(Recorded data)
[Start of section]

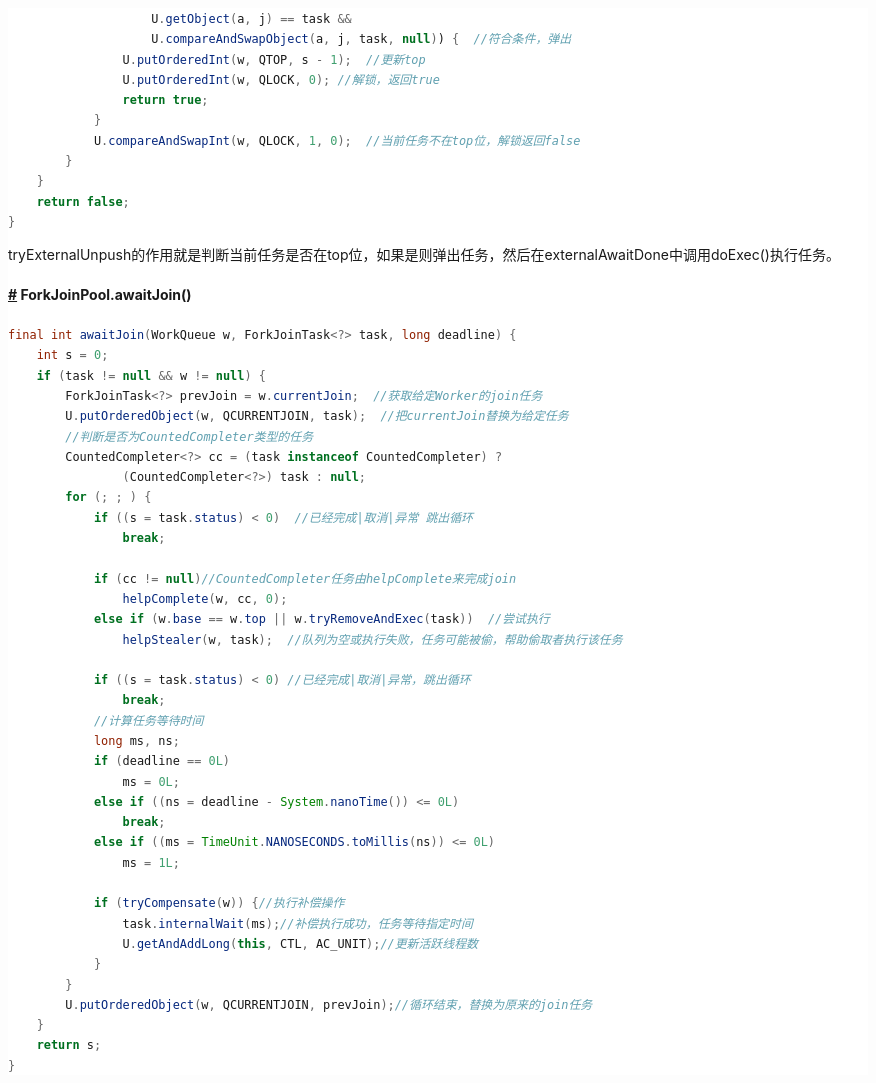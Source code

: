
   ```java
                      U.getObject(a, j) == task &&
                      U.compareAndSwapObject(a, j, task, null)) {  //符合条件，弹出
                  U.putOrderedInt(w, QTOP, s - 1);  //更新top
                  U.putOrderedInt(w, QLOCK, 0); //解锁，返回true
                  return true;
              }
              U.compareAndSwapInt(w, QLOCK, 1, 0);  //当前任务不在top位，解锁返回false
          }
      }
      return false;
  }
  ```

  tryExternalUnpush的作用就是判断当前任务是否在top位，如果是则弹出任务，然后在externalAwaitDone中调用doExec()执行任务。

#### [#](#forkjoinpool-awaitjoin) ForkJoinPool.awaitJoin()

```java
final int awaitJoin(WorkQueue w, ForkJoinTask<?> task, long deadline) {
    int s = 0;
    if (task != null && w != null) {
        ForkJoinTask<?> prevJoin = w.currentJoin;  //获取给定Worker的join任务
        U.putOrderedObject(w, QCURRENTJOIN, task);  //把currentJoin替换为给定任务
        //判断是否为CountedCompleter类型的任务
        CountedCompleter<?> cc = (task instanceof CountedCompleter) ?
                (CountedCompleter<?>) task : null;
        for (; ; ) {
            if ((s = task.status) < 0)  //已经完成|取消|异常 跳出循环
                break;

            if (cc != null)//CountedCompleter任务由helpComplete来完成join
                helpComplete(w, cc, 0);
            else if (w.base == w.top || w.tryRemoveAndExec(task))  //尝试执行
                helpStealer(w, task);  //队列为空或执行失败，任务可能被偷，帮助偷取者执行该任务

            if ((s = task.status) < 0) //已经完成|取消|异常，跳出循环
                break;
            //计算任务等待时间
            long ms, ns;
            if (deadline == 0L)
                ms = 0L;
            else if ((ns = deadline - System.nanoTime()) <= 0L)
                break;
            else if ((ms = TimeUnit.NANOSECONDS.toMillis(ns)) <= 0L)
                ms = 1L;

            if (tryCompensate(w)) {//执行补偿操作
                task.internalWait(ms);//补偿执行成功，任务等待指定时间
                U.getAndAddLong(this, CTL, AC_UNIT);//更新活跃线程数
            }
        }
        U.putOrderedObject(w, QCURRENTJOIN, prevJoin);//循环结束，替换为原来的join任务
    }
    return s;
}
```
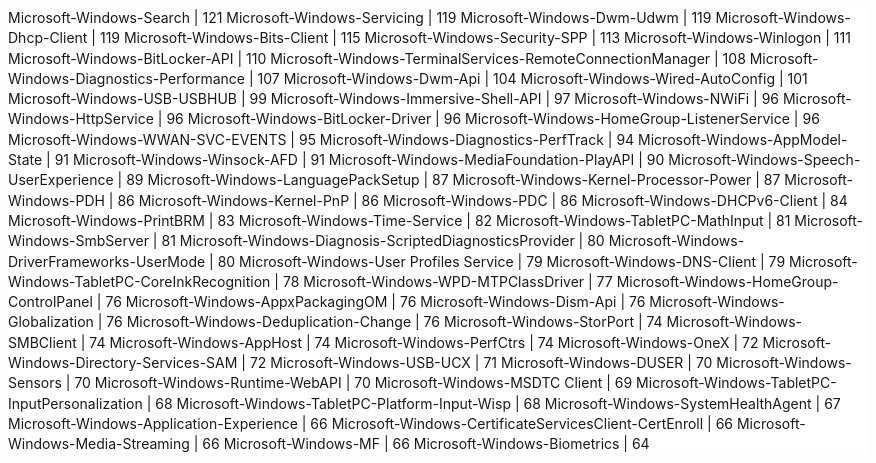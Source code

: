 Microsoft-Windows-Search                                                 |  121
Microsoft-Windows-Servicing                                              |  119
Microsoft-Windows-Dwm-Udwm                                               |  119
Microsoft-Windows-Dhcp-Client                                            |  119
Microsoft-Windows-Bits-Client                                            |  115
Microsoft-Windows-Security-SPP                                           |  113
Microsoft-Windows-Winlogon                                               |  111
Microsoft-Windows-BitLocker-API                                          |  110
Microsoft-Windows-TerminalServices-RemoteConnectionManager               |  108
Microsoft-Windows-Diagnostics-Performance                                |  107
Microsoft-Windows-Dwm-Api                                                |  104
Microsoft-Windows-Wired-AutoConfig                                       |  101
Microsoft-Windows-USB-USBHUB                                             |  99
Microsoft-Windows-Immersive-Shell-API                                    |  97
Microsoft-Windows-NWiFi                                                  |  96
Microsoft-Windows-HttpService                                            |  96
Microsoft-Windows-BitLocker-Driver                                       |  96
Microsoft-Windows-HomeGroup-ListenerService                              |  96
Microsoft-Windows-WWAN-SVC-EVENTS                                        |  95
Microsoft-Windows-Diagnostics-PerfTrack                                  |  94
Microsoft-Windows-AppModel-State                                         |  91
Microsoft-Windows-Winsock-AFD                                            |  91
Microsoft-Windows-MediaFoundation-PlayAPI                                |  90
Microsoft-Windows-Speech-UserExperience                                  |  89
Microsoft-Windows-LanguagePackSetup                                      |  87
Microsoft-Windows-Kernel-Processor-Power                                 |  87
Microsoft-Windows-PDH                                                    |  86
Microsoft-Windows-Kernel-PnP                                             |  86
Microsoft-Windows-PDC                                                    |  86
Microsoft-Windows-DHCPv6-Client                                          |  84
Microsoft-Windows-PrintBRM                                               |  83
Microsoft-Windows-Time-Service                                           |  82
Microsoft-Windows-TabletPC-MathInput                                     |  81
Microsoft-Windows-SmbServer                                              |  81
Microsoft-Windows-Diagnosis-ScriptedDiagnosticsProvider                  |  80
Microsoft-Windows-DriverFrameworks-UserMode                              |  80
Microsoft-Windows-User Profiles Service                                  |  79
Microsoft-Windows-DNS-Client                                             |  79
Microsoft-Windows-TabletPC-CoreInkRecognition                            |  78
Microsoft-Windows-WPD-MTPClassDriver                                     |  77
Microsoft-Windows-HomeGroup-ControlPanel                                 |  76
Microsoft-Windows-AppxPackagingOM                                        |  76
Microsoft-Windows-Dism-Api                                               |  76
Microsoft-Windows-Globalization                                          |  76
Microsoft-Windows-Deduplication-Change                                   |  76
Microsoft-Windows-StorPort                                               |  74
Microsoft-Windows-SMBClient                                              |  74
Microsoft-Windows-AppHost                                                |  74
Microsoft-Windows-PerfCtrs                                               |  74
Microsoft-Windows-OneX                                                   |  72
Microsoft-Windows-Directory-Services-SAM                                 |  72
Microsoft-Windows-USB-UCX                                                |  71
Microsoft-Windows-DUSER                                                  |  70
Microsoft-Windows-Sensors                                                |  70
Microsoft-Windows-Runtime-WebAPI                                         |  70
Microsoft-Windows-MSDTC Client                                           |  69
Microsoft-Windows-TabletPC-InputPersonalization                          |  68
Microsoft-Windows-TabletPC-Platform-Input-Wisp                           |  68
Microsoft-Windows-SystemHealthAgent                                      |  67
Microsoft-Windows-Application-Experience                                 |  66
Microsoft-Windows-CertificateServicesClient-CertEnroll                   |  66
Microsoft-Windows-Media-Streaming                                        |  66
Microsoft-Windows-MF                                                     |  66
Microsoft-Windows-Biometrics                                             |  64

[End of section]
[Start of section]

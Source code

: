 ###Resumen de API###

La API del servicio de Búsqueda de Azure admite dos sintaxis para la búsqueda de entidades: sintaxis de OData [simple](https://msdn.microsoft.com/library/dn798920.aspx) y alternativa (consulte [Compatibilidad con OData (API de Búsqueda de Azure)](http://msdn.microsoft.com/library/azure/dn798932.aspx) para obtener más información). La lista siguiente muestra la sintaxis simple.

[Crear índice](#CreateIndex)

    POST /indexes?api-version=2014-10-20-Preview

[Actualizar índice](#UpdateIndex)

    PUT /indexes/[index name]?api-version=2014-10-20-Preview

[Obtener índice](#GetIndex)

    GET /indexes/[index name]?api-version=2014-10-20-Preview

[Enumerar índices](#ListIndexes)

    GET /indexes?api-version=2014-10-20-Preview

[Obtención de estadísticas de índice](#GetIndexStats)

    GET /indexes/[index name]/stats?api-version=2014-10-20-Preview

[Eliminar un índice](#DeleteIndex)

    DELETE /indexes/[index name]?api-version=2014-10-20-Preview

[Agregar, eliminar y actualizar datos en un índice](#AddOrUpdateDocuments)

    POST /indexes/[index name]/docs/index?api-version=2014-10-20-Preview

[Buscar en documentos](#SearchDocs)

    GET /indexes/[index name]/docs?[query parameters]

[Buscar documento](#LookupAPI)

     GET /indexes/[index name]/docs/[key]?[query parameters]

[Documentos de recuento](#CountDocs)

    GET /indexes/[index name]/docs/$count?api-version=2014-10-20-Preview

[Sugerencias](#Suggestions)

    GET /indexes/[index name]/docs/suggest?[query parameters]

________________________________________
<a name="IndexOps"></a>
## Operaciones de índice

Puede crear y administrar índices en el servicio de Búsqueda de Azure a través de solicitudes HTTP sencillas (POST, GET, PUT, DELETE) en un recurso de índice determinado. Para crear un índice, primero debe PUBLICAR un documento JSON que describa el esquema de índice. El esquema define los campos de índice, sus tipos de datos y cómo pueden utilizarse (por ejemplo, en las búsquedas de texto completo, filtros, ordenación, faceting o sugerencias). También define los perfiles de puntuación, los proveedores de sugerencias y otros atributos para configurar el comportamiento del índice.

[End of section]
[Start of section]

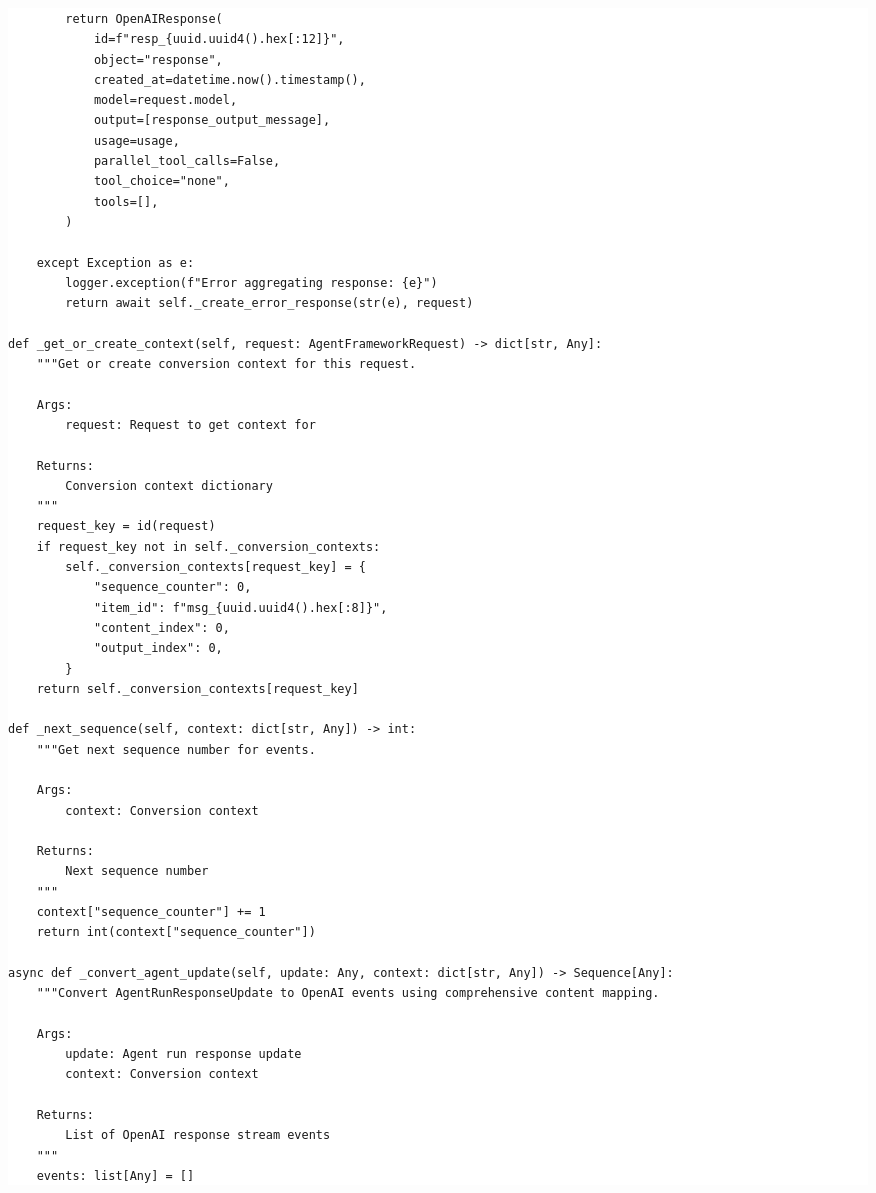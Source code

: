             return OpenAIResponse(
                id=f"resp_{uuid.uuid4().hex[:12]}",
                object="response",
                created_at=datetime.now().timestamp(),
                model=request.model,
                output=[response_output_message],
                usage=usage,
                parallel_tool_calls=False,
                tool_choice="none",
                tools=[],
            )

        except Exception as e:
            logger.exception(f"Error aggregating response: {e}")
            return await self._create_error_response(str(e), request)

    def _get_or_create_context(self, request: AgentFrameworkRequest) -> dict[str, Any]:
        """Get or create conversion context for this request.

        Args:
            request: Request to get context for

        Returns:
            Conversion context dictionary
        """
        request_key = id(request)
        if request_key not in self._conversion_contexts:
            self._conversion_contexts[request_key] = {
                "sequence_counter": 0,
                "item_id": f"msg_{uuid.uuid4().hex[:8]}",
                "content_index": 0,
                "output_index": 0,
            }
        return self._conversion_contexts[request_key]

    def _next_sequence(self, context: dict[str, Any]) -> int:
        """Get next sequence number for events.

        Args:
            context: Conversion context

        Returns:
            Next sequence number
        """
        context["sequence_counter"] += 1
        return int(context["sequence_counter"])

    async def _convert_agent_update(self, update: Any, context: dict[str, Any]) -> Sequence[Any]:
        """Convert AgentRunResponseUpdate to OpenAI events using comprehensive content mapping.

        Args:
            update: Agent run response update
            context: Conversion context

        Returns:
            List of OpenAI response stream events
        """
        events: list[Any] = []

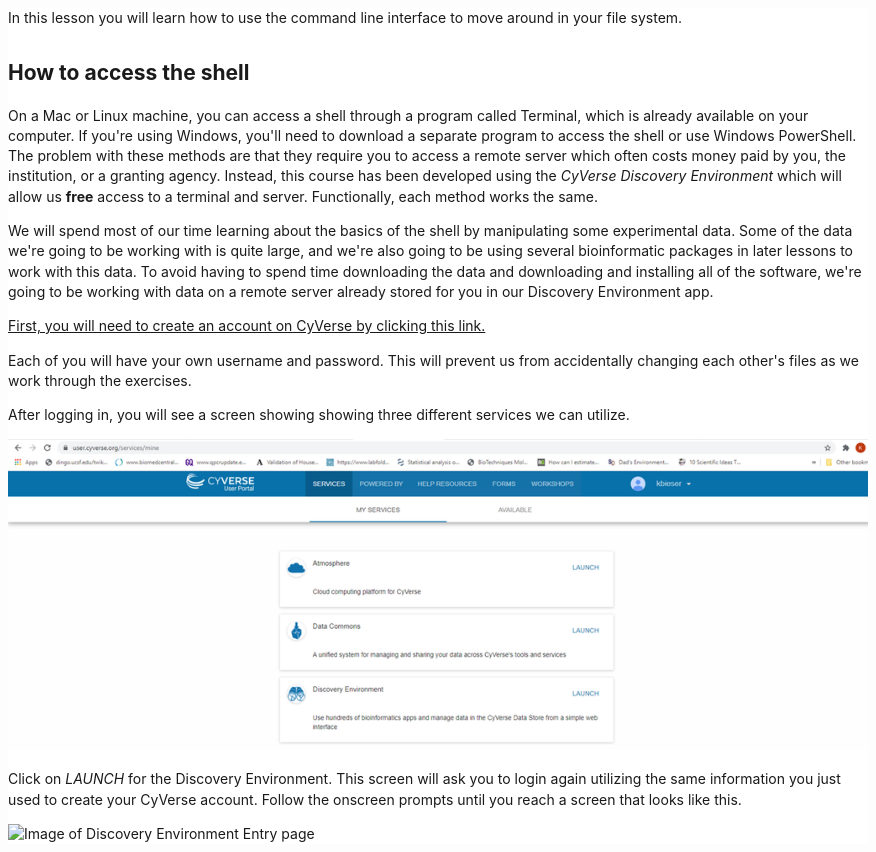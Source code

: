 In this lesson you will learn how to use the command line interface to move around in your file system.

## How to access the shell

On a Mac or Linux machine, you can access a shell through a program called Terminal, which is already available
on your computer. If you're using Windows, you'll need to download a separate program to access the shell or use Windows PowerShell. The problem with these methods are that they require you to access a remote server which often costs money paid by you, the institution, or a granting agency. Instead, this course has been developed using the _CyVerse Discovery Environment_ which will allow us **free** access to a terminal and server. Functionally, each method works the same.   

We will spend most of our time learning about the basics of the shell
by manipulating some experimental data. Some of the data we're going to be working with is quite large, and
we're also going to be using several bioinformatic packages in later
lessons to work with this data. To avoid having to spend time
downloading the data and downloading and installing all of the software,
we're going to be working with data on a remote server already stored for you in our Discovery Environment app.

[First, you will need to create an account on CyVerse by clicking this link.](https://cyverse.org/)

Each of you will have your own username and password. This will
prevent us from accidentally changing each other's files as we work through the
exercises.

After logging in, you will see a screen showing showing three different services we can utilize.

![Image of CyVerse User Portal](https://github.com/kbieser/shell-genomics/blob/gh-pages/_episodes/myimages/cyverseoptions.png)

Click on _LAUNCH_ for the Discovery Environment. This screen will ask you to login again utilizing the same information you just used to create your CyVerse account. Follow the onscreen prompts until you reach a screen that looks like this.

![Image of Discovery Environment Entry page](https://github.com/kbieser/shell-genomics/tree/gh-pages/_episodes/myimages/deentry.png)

[End of section]

Determine how many lines in the records include the word "already", and reply with that number alone.

2